[WHAT NEEDS TO BE DONE] As the answer, give a copy of each line below that includes the word "footnote".
..............................
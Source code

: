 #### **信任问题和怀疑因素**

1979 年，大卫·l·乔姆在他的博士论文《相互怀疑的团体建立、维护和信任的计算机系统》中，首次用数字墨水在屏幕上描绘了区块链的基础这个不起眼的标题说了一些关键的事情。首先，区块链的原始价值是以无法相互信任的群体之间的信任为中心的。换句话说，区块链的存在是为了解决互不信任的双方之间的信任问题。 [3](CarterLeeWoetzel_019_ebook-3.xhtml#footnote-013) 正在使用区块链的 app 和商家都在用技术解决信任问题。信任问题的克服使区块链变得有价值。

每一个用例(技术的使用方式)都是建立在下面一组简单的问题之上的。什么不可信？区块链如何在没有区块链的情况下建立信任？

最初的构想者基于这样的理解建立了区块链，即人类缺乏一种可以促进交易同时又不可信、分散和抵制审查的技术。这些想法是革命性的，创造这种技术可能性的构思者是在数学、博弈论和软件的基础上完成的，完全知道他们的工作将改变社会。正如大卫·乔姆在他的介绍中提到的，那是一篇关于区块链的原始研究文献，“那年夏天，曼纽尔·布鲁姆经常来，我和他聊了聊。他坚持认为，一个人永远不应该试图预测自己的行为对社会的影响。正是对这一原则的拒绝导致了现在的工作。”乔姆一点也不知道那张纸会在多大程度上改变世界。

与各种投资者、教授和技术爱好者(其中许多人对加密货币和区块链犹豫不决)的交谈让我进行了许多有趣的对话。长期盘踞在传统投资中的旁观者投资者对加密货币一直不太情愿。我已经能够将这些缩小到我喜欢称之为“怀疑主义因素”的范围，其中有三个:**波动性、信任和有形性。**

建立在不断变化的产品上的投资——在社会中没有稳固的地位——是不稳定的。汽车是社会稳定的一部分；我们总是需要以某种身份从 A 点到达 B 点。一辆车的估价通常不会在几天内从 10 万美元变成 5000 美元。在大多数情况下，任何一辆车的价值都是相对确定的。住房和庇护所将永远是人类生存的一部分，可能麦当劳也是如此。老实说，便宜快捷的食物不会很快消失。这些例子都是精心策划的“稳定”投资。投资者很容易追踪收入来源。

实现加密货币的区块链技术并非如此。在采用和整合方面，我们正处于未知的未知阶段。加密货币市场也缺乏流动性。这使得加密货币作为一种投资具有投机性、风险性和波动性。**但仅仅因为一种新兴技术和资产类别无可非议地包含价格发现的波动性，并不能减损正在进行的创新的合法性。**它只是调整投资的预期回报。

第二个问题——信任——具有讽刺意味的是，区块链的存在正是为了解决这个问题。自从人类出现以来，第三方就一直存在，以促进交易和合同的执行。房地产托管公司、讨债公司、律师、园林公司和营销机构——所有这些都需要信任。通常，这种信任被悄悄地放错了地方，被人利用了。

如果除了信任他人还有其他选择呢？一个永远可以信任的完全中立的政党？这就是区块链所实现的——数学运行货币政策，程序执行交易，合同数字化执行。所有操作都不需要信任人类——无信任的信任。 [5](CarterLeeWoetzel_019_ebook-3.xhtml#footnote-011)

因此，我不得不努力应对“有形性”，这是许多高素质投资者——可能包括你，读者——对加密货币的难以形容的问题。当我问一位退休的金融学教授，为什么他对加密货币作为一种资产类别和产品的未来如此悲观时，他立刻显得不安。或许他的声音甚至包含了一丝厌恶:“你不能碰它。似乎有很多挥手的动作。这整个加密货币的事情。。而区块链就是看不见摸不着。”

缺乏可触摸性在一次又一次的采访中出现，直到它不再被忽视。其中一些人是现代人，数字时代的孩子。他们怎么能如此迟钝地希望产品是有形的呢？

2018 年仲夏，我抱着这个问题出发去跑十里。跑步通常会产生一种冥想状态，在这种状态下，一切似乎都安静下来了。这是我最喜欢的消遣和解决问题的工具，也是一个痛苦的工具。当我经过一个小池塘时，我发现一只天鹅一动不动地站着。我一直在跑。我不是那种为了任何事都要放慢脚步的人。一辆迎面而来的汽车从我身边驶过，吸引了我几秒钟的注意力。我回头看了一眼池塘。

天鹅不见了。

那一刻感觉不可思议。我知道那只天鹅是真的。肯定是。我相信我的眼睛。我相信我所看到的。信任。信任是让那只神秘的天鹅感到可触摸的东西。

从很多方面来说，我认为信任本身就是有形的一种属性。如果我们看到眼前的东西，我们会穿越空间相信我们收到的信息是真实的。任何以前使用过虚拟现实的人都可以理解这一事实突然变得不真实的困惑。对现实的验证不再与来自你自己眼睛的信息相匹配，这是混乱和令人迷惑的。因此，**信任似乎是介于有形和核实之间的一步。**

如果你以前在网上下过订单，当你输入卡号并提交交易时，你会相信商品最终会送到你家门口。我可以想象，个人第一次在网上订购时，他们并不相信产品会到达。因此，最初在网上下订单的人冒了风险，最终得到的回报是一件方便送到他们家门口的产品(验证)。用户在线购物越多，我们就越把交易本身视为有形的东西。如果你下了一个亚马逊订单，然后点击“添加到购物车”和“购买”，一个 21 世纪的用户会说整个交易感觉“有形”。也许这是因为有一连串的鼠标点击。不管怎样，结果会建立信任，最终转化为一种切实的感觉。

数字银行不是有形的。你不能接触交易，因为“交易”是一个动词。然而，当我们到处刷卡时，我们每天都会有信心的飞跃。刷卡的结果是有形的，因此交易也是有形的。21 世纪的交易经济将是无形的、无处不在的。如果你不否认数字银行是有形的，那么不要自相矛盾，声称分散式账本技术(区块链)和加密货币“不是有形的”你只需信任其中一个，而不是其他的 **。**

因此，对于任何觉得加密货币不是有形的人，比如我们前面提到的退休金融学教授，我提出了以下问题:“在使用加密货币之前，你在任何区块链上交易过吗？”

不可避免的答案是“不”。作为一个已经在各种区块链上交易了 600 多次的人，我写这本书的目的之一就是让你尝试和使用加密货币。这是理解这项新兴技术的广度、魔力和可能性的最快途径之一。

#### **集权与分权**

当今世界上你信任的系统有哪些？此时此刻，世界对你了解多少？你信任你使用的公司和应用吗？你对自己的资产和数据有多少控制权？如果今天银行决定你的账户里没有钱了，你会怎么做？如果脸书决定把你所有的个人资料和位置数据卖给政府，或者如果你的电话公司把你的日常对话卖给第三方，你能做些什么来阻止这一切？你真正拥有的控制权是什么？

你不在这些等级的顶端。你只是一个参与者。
..............................
[TASK ANSWER]
1979 年，大卫·l·乔姆在他的博士论文《相互怀疑的团体建立、维护和信任的计算机系统》中，首次用数字墨水在屏幕上描绘了区块链的基础这个不起眼的标题说了一些关键的事情。首先，区块链的原始价值是以无法相互信任的群体之间的信任为中心的。换句话说，区块链的存在是为了解决互不信任的双方之间的信任问题。 [3](CarterLeeWoetzel_019_ebook-3.xhtml#footnote-013) 正在使用区块链的 app 和商家都在用技术解决信任问题。信任问题的克服使区块链变得有价值。
如果除了信任他人还有其他选择呢？一个永远可以信任的完全中立的政党？这就是区块链所实现的——数学运行货币政策，程序执行交易，合同数字化执行。所有操作都不需要信任人类——无信任的信任。 [5](CarterLeeWoetzel_019_ebook-3.xhtml#footnote-011)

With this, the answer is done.